Task inputs
== Segment start ==

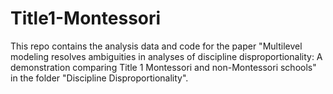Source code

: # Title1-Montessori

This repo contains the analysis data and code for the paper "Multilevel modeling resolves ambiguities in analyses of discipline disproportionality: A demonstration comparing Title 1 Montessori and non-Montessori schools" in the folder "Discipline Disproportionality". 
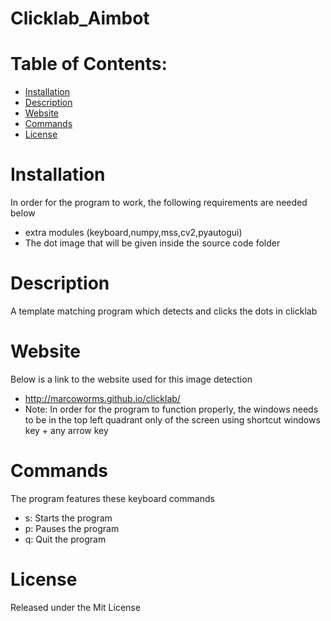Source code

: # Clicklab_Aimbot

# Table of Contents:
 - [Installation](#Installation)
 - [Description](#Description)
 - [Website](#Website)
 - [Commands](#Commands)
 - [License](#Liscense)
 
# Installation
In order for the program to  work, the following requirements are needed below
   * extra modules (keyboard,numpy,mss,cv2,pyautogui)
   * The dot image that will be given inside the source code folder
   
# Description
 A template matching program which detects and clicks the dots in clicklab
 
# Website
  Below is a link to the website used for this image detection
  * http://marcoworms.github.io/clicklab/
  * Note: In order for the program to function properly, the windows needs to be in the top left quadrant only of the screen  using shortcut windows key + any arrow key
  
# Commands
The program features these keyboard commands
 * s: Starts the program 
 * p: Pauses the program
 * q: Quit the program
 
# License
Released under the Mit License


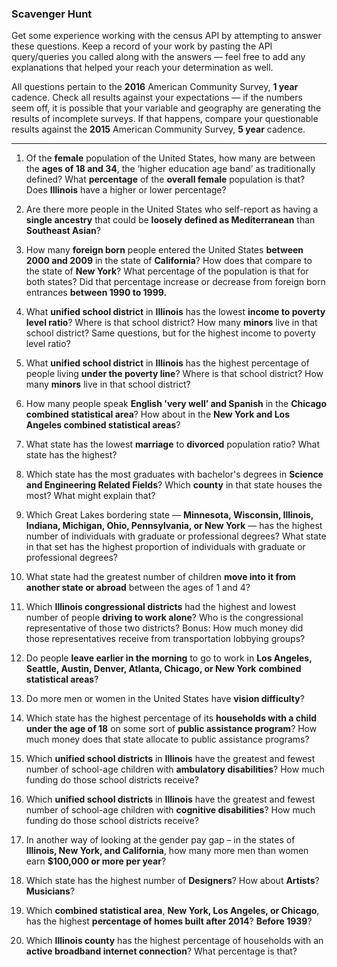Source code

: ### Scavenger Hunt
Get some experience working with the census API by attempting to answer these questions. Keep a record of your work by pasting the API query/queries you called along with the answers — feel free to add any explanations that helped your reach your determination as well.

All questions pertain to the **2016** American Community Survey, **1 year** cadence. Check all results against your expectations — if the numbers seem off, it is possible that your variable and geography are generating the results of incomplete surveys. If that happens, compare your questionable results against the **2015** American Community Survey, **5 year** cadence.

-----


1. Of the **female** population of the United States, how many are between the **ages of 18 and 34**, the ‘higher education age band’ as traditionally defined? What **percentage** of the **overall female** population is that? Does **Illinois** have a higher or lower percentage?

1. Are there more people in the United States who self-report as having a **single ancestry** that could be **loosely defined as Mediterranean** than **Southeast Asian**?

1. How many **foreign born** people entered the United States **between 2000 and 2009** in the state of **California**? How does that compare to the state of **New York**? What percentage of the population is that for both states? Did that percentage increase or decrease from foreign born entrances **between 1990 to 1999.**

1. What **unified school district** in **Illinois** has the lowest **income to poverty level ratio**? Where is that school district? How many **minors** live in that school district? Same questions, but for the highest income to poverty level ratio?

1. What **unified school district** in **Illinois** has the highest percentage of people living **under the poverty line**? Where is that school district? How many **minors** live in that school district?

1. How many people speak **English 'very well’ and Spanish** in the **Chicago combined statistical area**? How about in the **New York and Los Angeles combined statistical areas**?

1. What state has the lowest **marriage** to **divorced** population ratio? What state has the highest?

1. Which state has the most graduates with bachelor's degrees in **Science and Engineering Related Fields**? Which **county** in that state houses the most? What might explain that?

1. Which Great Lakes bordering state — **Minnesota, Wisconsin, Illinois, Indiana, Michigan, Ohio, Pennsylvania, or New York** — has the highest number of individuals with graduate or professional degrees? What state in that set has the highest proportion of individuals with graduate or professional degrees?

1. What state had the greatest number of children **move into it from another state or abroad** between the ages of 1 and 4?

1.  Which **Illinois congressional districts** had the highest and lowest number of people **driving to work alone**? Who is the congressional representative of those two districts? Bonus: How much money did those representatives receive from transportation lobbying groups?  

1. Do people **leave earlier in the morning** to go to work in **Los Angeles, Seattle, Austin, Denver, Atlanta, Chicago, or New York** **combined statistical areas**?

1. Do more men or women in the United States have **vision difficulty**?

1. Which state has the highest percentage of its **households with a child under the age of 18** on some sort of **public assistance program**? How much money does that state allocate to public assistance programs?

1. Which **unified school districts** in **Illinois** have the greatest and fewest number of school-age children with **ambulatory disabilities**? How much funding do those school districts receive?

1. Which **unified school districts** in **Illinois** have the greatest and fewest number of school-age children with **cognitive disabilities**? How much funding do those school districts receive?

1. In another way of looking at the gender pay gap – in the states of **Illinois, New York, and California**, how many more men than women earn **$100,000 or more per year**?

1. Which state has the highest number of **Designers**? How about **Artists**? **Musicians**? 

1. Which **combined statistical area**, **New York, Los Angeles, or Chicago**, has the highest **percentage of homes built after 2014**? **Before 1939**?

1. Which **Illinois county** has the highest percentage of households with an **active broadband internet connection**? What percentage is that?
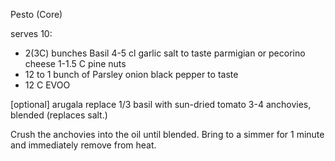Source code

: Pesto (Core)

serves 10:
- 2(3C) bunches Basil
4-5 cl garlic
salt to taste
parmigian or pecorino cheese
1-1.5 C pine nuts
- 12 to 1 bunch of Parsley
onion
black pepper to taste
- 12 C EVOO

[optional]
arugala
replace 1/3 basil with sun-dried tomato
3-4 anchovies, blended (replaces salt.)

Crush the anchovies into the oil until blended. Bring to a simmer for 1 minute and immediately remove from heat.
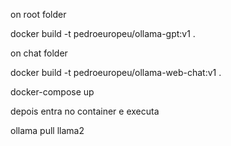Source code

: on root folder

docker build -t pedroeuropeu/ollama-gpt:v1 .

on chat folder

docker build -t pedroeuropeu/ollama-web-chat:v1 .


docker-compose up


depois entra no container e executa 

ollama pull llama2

== Segment end ==

What the task requires
Output only the lines that run from the one containing "docker build -t pedroeuropeu/ollama-web-chat:v1" through the last line of the material above, both included.

Answer to the exercise
docker build -t pedroeuropeu/ollama-web-chat:v1 .


docker-compose up


depois entra no container e executa 

ollama pull llama2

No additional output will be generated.